My vortex is a sphere with a sphere collider set as a trigger (to avoid actual objects colliding with the vortex itself)
This almost works... but it causes more of an orbit type of effect, that eventually launches the objects out on its own. I'm assuming the amount of force that gets added ends up pushing the object passed the center, causing the opposite force to apply on the next check, making it sort of ping pong back and forth.

Any ideas?

Last edited: Feb 13, 2015

Joined:
Nov 30, 2006
Posts:
1,356
3. ### KamiKaze425

Joined:
Nov 20, 2012
Posts:
207
I think my problem is still that AddForce is pushing the object passed the target's center.
I added an extra trigger to the center of the vortex that will stop velocity and disable gravity on enter. Then re-enable gravity on exit.

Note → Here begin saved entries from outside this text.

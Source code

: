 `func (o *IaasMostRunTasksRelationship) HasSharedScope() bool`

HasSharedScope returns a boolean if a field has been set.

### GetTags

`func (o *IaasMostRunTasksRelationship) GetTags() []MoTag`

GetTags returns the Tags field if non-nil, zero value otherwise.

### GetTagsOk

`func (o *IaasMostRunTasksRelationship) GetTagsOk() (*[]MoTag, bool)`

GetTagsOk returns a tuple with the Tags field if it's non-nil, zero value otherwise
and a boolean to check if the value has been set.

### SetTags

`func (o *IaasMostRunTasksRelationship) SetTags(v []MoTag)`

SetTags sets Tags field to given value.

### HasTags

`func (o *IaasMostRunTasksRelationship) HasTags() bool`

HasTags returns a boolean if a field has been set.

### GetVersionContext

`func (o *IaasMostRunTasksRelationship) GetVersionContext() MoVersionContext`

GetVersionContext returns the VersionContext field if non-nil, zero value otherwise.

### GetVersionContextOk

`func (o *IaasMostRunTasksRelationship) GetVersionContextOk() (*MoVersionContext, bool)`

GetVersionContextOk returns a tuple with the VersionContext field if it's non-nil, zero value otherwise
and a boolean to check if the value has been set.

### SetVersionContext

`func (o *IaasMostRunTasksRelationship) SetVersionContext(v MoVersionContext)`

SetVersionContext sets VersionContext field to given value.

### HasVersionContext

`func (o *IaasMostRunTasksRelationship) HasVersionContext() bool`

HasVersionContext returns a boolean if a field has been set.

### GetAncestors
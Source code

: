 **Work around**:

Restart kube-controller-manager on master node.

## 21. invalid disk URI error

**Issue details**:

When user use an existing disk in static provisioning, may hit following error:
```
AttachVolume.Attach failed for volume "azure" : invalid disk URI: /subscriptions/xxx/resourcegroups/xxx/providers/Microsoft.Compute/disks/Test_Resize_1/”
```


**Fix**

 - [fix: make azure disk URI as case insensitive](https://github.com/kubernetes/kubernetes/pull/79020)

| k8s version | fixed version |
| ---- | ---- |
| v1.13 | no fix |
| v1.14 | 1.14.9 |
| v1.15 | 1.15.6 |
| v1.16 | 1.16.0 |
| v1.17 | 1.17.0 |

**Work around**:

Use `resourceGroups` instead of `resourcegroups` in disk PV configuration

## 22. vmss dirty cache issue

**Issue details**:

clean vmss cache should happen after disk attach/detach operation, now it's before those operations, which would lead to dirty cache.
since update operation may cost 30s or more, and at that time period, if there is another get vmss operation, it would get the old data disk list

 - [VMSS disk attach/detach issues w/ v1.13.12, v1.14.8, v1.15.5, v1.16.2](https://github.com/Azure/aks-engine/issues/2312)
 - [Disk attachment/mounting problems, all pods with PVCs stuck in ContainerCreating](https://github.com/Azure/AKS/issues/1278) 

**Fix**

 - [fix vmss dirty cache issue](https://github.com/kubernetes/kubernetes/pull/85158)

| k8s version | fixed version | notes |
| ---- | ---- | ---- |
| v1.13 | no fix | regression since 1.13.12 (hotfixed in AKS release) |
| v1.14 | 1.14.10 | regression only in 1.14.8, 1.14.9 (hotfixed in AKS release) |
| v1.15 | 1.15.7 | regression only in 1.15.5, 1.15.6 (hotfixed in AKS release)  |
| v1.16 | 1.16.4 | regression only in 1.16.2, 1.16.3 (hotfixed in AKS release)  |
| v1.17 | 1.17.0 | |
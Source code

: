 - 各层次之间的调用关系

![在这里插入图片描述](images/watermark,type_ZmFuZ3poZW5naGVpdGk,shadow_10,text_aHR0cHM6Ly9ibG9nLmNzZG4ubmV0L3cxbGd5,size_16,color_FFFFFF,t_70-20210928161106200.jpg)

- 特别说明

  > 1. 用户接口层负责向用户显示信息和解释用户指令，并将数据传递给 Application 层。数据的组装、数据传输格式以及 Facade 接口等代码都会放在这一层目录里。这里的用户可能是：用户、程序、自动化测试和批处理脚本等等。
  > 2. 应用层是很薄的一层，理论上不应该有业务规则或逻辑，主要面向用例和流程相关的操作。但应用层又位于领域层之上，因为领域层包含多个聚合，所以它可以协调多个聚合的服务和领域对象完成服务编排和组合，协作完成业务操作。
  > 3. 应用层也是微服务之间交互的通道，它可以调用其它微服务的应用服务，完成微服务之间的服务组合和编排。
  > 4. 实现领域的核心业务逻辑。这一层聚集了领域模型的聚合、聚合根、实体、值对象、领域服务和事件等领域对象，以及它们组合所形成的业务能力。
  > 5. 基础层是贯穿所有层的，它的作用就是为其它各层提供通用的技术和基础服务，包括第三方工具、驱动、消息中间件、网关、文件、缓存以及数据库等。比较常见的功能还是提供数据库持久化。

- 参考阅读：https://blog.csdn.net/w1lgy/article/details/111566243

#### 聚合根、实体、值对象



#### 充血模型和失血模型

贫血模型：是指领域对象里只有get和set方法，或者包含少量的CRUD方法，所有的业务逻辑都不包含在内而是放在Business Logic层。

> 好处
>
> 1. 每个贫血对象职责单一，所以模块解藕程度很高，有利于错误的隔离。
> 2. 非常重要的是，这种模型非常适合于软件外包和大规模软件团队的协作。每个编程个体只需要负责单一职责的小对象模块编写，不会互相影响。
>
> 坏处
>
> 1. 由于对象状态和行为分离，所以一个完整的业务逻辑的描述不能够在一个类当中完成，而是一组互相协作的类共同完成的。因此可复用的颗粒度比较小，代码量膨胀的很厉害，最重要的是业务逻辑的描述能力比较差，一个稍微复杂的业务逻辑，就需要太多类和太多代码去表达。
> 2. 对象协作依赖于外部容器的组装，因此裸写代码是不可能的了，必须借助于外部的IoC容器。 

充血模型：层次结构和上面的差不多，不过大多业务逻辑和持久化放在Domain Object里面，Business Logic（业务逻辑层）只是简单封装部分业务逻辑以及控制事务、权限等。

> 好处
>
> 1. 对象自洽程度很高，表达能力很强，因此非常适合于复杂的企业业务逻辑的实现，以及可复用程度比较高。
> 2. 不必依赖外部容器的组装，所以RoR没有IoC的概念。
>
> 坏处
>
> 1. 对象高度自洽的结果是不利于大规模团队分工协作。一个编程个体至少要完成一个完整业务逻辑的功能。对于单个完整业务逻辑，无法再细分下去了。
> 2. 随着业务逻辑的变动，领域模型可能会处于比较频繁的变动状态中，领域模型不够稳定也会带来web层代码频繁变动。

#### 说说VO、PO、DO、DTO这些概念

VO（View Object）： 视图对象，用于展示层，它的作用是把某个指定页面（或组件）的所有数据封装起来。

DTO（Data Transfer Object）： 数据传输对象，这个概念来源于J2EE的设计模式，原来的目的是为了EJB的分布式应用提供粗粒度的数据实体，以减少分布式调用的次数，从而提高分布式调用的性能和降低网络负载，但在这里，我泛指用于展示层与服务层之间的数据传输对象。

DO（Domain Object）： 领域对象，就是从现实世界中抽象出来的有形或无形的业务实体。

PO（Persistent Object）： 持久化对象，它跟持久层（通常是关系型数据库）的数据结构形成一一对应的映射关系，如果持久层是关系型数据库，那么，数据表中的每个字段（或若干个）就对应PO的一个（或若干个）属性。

That seems to get it working for the most part

4. ### Partel-Lang

Joined:
Jan 2, 2013
Posts:
2,566
This is how you calculate gravitational acceleration:

Code (CSharp):
1. /// <summary>
2.     /// The Newton's constant, an empirical physical constant involved in the calculation(s) of gravitational force between two bodies.
3.     /// </summary>
4.     private const float gravitationalConstant = 6.672e-11f;
5.
6.     /// <summary>
7.     /// Calculates gravitational acceleration for a Rigidbody under the influence of a large "mass" point at a "position".
8.     /// Use this in each FixedUpdate(): rigidbody.velocity += GAcceleration(planetPosition, planetMass, rigidbody);
9.     /// </summary>
10.     /// <returns>The acceleration.</returns>
11.     /// <param name="position">Position of the planet's center of mass.</param>
12.     /// <param name="mass">Mass of the planet (kg). Use large values. </param>
13.     /// <param name="r">The Rigidbody to accelerate.</param>
14.     public static Vector3 GAcceleration(Vector3 position, float mass, Rigidbody r) {
15.         Vector3 direction = position - r.position;
16.
17.         float gravityForce = gravitationalConstant * ((mass * r.mass) / direction.sqrMagnitude);
18.         gravityForce /= r.mass;
19.
20.         return direction.normalized * gravityForce * Time.fixedDeltaTime;
21.     }
Note that mass is in kg so it needs to be a very large value.

That is standard gravitation that will make your spaceship orbit around the black hole. If you need it to be sucked in like a vortex, all you need to do is add a bit of drag to the Rigidbody. Slowing down will gradually lower it's orbit which will simultaneously speed it up the closer it gets to the centre like in a real vortex.